Bartel, C. J., Clary, J. M., Sutton, C. A., Vigil-Fowler, D., Goldsmith, B. R., Holder, A. M., et al. (2020). Inorganic Halide Double Perovskites with Optoelectronic Properties Modulated by Sublattice Mixing. Journal of the American Chemical Society, 142(11), 5135-5145. doi:10.1021/jacs.9b12440.


Cite as: http://hdl.handle.net/21.11116/0000-0006-1A30-7
Abstract
All-inorganic halide double perovskites have emerged as a promising class of materials that are potentially more stable and less toxic than lead-containing hybrid organic–inorganic perovskite optoelectronic materials. In this work, 311 cesium chloride double perovskites (Cs2BB′Cl6) were selected from a set of 903 compounds as likely being stable on the basis of a statistically learned tolerance factor (τ) for perovskite stability. First-principles calculations on these 311 double perovskites were then performed to assess their stability and identify candidates with band gaps appropriate for optoelectronic applications. We predict that 261 of the 311 Cs2BB′Cl6 compounds are likely synthesizable on the basis of a thermodynamic analysis of their decomposition to competing compounds (decomposition enthalpy <0.05 eV/atom).

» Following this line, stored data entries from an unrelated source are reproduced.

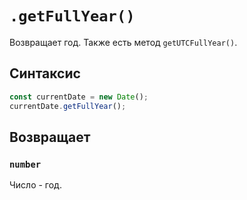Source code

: # `.getFullYear()`

Возвращает год. Также есть метод `getUTCFullYear()`.

## Синтаксис

```js
const currentDate = new Date();
currentDate.getFullYear();
```

## Возвращает

### `number`

Число - год.

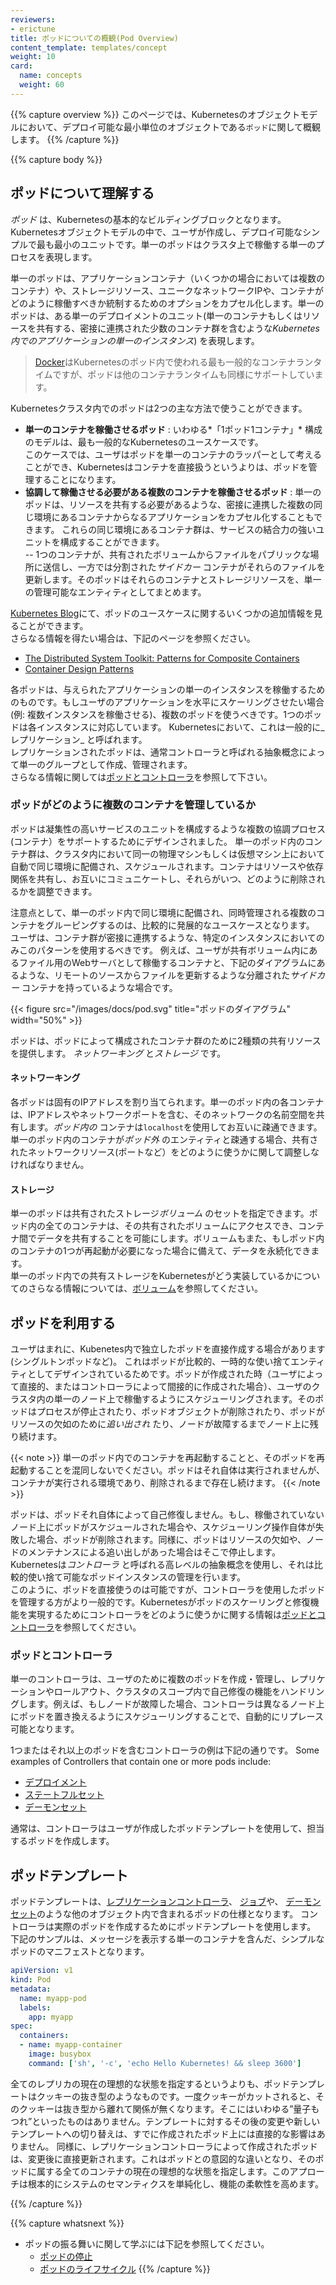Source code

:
 ```yaml
---
reviewers:
- erictune
title: ポッドについての概観(Pod Overview)
content_template: templates/concept
weight: 10
card: 
  name: concepts
  weight: 60
---
```


{{% capture overview %}}
このページでは、Kubernetesのオブジェクトモデルにおいて、デプロイ可能な最小単位のオブジェクトである`ポッド`に関して概観します。
{{% /capture %}}


{{% capture body %}}
## ポッドについて理解する

*ポッド* は、Kubernetesの基本的なビルディングブロックとなります。Kubernetesオブジェクトモデルの中で、ユーザが作成し、デプロイ可能なシンプルで最も最小のユニットです。単一のポッドはクラスタ上で稼働する単一のプロセスを表現します。

単一のポッドは、アプリケーションコンテナ（いくつかの場合においては複数のコンテナ）や、ストレージリソース、ユニークなネットワークIPや、コンテナがどのように稼働すべきか統制するためのオプションをカプセル化します。単一のポッドは、ある単一のデプロイメントのユニット(単一のコンテナもしくはリソースを共有する、密接に連携された少数のコンテナ群を含むような*Kubernetes内でのアプリケーションの単一のインスタンス*) を表現します。  

> [Docker](https://www.docker.com)はKubernetesのポッド内で使われる最も一般的なコンテナランタイムですが、ポッドは他のコンテナランタイムも同様にサポートしています。    


Kubernetesクラスタ内でのポッドは2つの主な方法で使うことができます。

* **単一のコンテナを稼働させるポッド** : いわゆる*「1ポッド1コンテナ」* 構成のモデルは、最も一般的なKubernetesのユースケースです。  
このケースでは、ユーザはポッドを単一のコンテナのラッパーとして考えることができ、Kubernetesはコンテナを直接扱うというよりは、ポッドを管理することになります。
* **協調して稼働させる必要がある複数のコンテナを稼働させるポッド** : 単一のポッドは、リソースを共有する必要があるような、密接に連携した複数の同じ環境にあるコンテナからなるアプリケーションをカプセル化することもできます。  これらの同じ環境にあるコンテナ群は、サービスの結合力の強いユニットを構成することができます。  
-- 1つのコンテナが、共有されたボリュームからファイルをパブリックな場所に送信し、一方では分割された*サイドカー* コンテナがそれらのファイルを更新します。そのポッドはそれらのコンテナとストレージリソースを、単一の管理可能なエンティティとしてまとめます。

[Kubernetes Blog](http://kubernetes.io/blog)にて、ポッドのユースケースに関するいくつかの追加情報を見ることができます。  
さらなる情報を得たい場合は、下記のページを参照ください。  

* [The Distributed System Toolkit: Patterns for Composite Containers](https://kubernetes.io/blog/2015/06/the-distributed-system-toolkit-patterns)  
* [Container Design Patterns](https://kubernetes.io/blog/2016/06/container-design-patterns)

各ポッドは、与えられたアプリケーションの単一のインスタンスを稼働するためのものです。もしユーザのアプリケーションを水平にスケーリングさせたい場合(例: 複数インスタンスを稼働させる)、複数のポッドを使うべきです。1つのポッドは各インスタンスに対応しています。
Kubernetesにおいて、これは一般的に_レプリケーション_ と呼ばれます。  
レプリケーションされたポッドは、通常コントローラと呼ばれる抽象概念によって単一のグループとして作成、管理されます。  
さらなる情報に関しては[ポッドとコントローラ](#pods-and-controllers)を参照して下さい。

### ポッドがどのように複数のコンテナを管理しているか

ポッドは凝集性の高いサービスのユニットを構成するような複数の協調プロセス(コンテナ）をサポートするためにデザインされました。
単一のポッド内のコンテナ群は、クラスタ内において同一の物理マシンもしくは仮想マシン上において自動で同じ環境に配備され、スケジュールされます。コンテナはリソースや依存関係を共有し、お互いにコミュニケートし、それらがいつ、どのように削除されるかを調整できます。

注意点として、単一のポッド内で同じ環境に配備され、同時管理される複数のコンテナをグルーピングするのは、比較的に発展的なユースケースとなります。
ユーザは、コンテナ群が密接に連携するような、特定のインスタンスにおいてのみこのパターンを使用するべきです。
例えば、ユーザが共有ボリューム内にあるファイル用のWebサーバとして稼働するコンテナと、下記のダイアグラムにあるような、リモートのソースからファイルを更新するような分離された*サイドカー* コンテナを持っているような場合です。


{{< figure src="/images/docs/pod.svg" title="ポッドのダイアグラム" width="50%" >}}

ポッドは、ポッドによって構成されたコンテナ群のために2種類の共有リソースを提供します。 *ネットワーキング* と*ストレージ* です。

#### ネットワーキング

各ポッドは固有のIPアドレスを割り当てられます。単一のポッド内の各コンテナは、IPアドレスやネットワークポートを含む、そのネットワークの名前空間を共有します。*ポッド内の* コンテナは`localhost`を使用してお互いに疎通できます。単一のポッド内のコンテナが*ポッド外* のエンティティと疎通する場合、共有されたネットワークリソース(ポートなど）をどのように使うかに関して調整しなければなりません。

#### ストレージ

単一のポッドは共有されたストレージ*ボリューム* のセットを指定できます。ポッド内の全てのコンテナは、その共有されたボリュームにアクセスでき、コンテナ間でデータを共有することを可能にします。ボリュームもまた、もしポッド内のコンテナの1つが再起動が必要になった場合に備えて、データを永続化できます。  
単一のポッド内での共有ストレージをKubernetesがどう実装しているかについてのさらなる情報については、[ボリューム](/docs/concepts/storage/volumes/)を参照してください。

## ポッドを利用する

ユーザはまれに、Kubenetes内で独立したポッドを直接作成する場合があります(シングルトンポッドなど)。
これはポッドが比較的、一時的な使い捨てエンティティとしてデザインされているためです。ポッドが作成された時（ユーザによって直接的、またはコントローラによって間接的に作成された場合）、ユーザのクラスタ内の単一のノード上で稼働するようにスケジューリングされます。そのポッドはプロセスが停止されたり、ポッドオブジェクトが削除されたり、ポッドがリソースの欠如のために*追い出され* たり、ノードが故障するまでノード上に残り続けます。

{{< note >}}
単一のポッド内でのコンテナを再起動することと、そのポッドを再起動することを混同しないでください。ポッドはそれ自体は実行されませんが、コンテナが実行される環境であり、削除されるまで存在し続けます。
{{< /note >}}

ポッドは、ポッドそれ自体によって自己修復しません。もし、稼働されていないノード上にポッドがスケジュールされた場合や、スケジューリング操作自体が失敗した場合、ポッドが削除されます。同様に、ポッドはリソースの欠如や、ノードのメンテナンスによる追い出しがあった場合はそこで停止します。Kubernetesは*コントローラ* と呼ばれる高レベルの抽象概念を使用し、それは比較的使い捨て可能なポッドインスタンスの管理を行います。  
このように、ポッドを直接使うのは可能ですが、コントローラを使用したポッドを管理する方がより一般的です。Kubernetesがポッドのスケーリングと修復機能を実現するためにコントローラをどのように使うかに関する情報は[ポッドとコントローラ](#pods-and-controllers)を参照してください。

### ポッドとコントローラ

単一のコントローラは、ユーザのために複数のポッドを作成・管理し、レプリケーションやロールアウト、クラスタのスコープ内で自己修復の機能をハンドリングします。例えば、もしノードが故障した場合、コントローラは異なるノード上にポッドを置き換えるようにスケジューリングすることで、自動的にリプレース可能となります。

1つまたはそれ以上のポッドを含むコントローラの例は下記の通りです。
Some examples of Controllers that contain one or more pods include:

* [デプロイメント](/docs/concepts/workloads/controllers/deployment/)
* [ステートフルセット](/docs/concepts/workloads/controllers/statefulset/)
* [デーモンセット](/docs/concepts/workloads/controllers/daemonset/)

通常は、コントローラはユーザが作成したポッドテンプレートを使用して、担当するポッドを作成します。

## ポッドテンプレート

ポッドテンプレートは、[レプリケーションコントローラ](/docs/concepts/workloads/controllers/replicationcontroller/)、 [ジョブ](/docs/concepts/jobs/run-to-completion-finite-workloads/)や、
[デーモンセット](/docs/concepts/workloads/controllers/daemonset/)のような他のオブジェクト内で含まれるポッドの仕様となります。
コントローラは実際のポッドを作成するためにポッドテンプレートを使用します。  
下記のサンプルは、メッセージを表示する単一のコンテナを含んだ、シンプルなポッドのマニフェストとなります。

```yaml
apiVersion: v1
kind: Pod
metadata:
  name: myapp-pod
  labels:
    app: myapp
spec:
  containers:
  - name: myapp-container
    image: busybox
    command: ['sh', '-c', 'echo Hello Kubernetes! && sleep 3600']
```

全てのレプリカの現在の理想的な状態を指定するというよりも、ポッドテンプレートはクッキーの抜き型のようなものです。一度クッキーがカットされると、そのクッキーは抜き型から離れて関係が無くなります。そこにはいわゆる”量子もつれ”といったものはありません。テンプレートに対するその後の変更や新しいテンプレートへの切り替えは、すでに作成されたポッド上には直接的な影響はありません。
同様に、レプリケーションコントローラによって作成されたポッドは、変更後に直接更新されます。これはポッドとの意図的な違いとなり、そのポッドに属する全てのコンテナの現在の理想的な状態を指定します。このアプローチは根本的にシステムのセマンティクスを単純化し、機能の柔軟性を高めます。

{{% /capture %}}

{{% capture whatsnext %}}
* ポッドの振る舞いに関して学ぶには下記を参照してください。
  * [ポッドの停止](/docs/concepts/workloads/pods/pod/#termination-of-pods)
  * [ポッドのライフサイクル](/docs/concepts/workloads/pods/pod-lifecycle/)
{{% /capture %}}
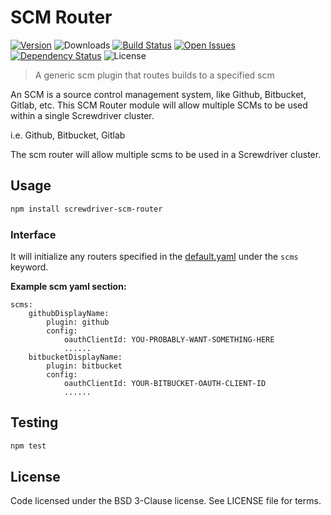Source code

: # SCM Router
[![Version][npm-image]][npm-url] ![Downloads][downloads-image] [![Build Status][status-image]][status-url] [![Open Issues][issues-image]][issues-url] [![Dependency Status][daviddm-image]][daviddm-url] ![License][license-image]

> A generic scm plugin that routes builds to a specified scm

An SCM is a source control management system, like Github, Bitbucket, Gitlab, etc. This SCM Router module will allow multiple SCMs to be used within a single Screwdriver cluster.

i.e. Github, Bitbucket, Gitlab

The scm router will allow multiple scms to be used in a Screwdriver cluster.

## Usage

```bash
npm install screwdriver-scm-router
```

### Interface

It will initialize any routers specified in the [default.yaml](https://github.com/screwdriver-cd/screwdriver/blob/master/config/default.yaml#L147-L185) under the `scms` keyword.

**Example scm yaml section:**
```
scms:
    githubDisplayName:
        plugin: github
        config:
            oauthClientId: YOU-PROBABLY-WANT-SOMETHING-HERE
            ......
    bitbucketDisplayName:
        plugin: bitbucket
        config:
            oauthClientId: YOUR-BITBUCKET-OAUTH-CLIENT-ID
            ......
```

## Testing

```bash
npm test
```

## License

Code licensed under the BSD 3-Clause license. See LICENSE file for terms.

[npm-image]: https://img.shields.io/npm/v/screwdriver-scm-router.svg
[npm-url]: https://npmjs.org/package/screwdriver-scm-router
[downloads-image]: https://img.shields.io/npm/dt/screwdriver-scm-router.svg
[license-image]: https://img.shields.io/npm/l/screwdriver-scm-router.svg
[issues-image]: https://img.shields.io/github/issues/screwdriver-cd/scm-router.svg
[issues-url]: https://github.com/screwdriver-cd/scm-router/issues
[status-image]: https://cd.screwdriver.cd/pipelines/275/badge
[status-url]: https://cd.screwdriver.cd/pipelines/275
[daviddm-image]: https://david-dm.org/screwdriver-cd/scm-router.svg?theme=shields.io
[daviddm-url]: https://david-dm.org/screwdriver-cd/scm-router
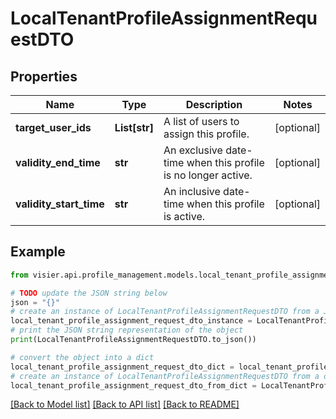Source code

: # LocalTenantProfileAssignmentRequestDTO


## Properties

Name | Type | Description | Notes
------------ | ------------- | ------------- | -------------
**target_user_ids** | **List[str]** | A list of users to assign this profile. | [optional] 
**validity_end_time** | **str** | An exclusive date-time when this profile is no longer active. | [optional] 
**validity_start_time** | **str** | An inclusive date-time when this profile is active. | [optional] 

## Example

```python
from visier.api.profile_management.models.local_tenant_profile_assignment_request_dto import LocalTenantProfileAssignmentRequestDTO

# TODO update the JSON string below
json = "{}"
# create an instance of LocalTenantProfileAssignmentRequestDTO from a JSON string
local_tenant_profile_assignment_request_dto_instance = LocalTenantProfileAssignmentRequestDTO.from_json(json)
# print the JSON string representation of the object
print(LocalTenantProfileAssignmentRequestDTO.to_json())

# convert the object into a dict
local_tenant_profile_assignment_request_dto_dict = local_tenant_profile_assignment_request_dto_instance.to_dict()
# create an instance of LocalTenantProfileAssignmentRequestDTO from a dict
local_tenant_profile_assignment_request_dto_from_dict = LocalTenantProfileAssignmentRequestDTO.from_dict(local_tenant_profile_assignment_request_dto_dict)
```
[[Back to Model list]](../README.md#documentation-for-models) [[Back to API list]](../README.md#documentation-for-api-endpoints) [[Back to README]](../README.md)


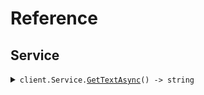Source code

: # Reference
## Service
<details><summary><code>client.Service.<a href="/src/SeedPlainText/Service/ServiceClient.cs">GetTextAsync</a>() -> string</code></summary>
<dl>
<dd>

#### 🔌 Usage

<dl>
<dd>

<dl>
<dd>

```csharp
await client.Service.GetTextAsync();
```
</dd>
</dl>
</dd>
</dl>


</dd>
</dl>
</details>
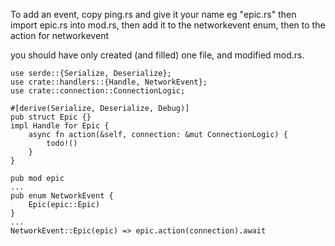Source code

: To add an event, copy ping.rs and give it your name eg "epic.rs"
then import epic.rs into mod.rs, then add it to the networkevent enum, then to the action for networkevent

you should have only created (and filled) one file, and modified mod.rs.


```
use serde::{Serialize, Deserialize};
use crate::handlers::{Handle, NetworkEvent};
use crate::connection::ConnectionLogic;

#[derive(Serialize, Deserialize, Debug)]
pub struct Epic {}
impl Handle for Epic {
    async fn action(&self, connection: &mut ConnectionLogic) {
        todo!()
    }
}

```

```
pub mod epic
...
pub enum NetworkEvent {
    Epic(epic::Epic)
}
...
NetworkEvent::Epic(epic) => epic.action(connection).await
```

Of these 261 likely synthesizable compounds, 47 contain no toxic elements and have direct or nearly direct (within 100 meV) band gaps between 1 and 3 eV, as computed with hybrid density functional theory (HSE06). Within this set, we identify the triple-alkali perovskites Cs2[Alk]+[TM]3+Cl6, where Alk is a group 1 alkali cation and TM is a transition-metal cation, as a class of Cs2BB′Cl6 double perovskites with remarkable optical properties, including large and tunable exciton binding energies as computed by the GW-Bethe–Salpeter equation (GW-BSE) method. We attribute the unusual electronic structure of these compounds to the mixing of the Alk-Cl and TM-Cl sublattices, leading to materials with small band gaps, large exciton binding energies, and absorption spectra that are strongly influenced by the identity of the transition metal. The role of the double-perovskite structure in enabling these unique properties is probed through an analysis of the electronic structures and chemical bonding of these compounds in comparison with other transition-metal and alkali transition-metal halides.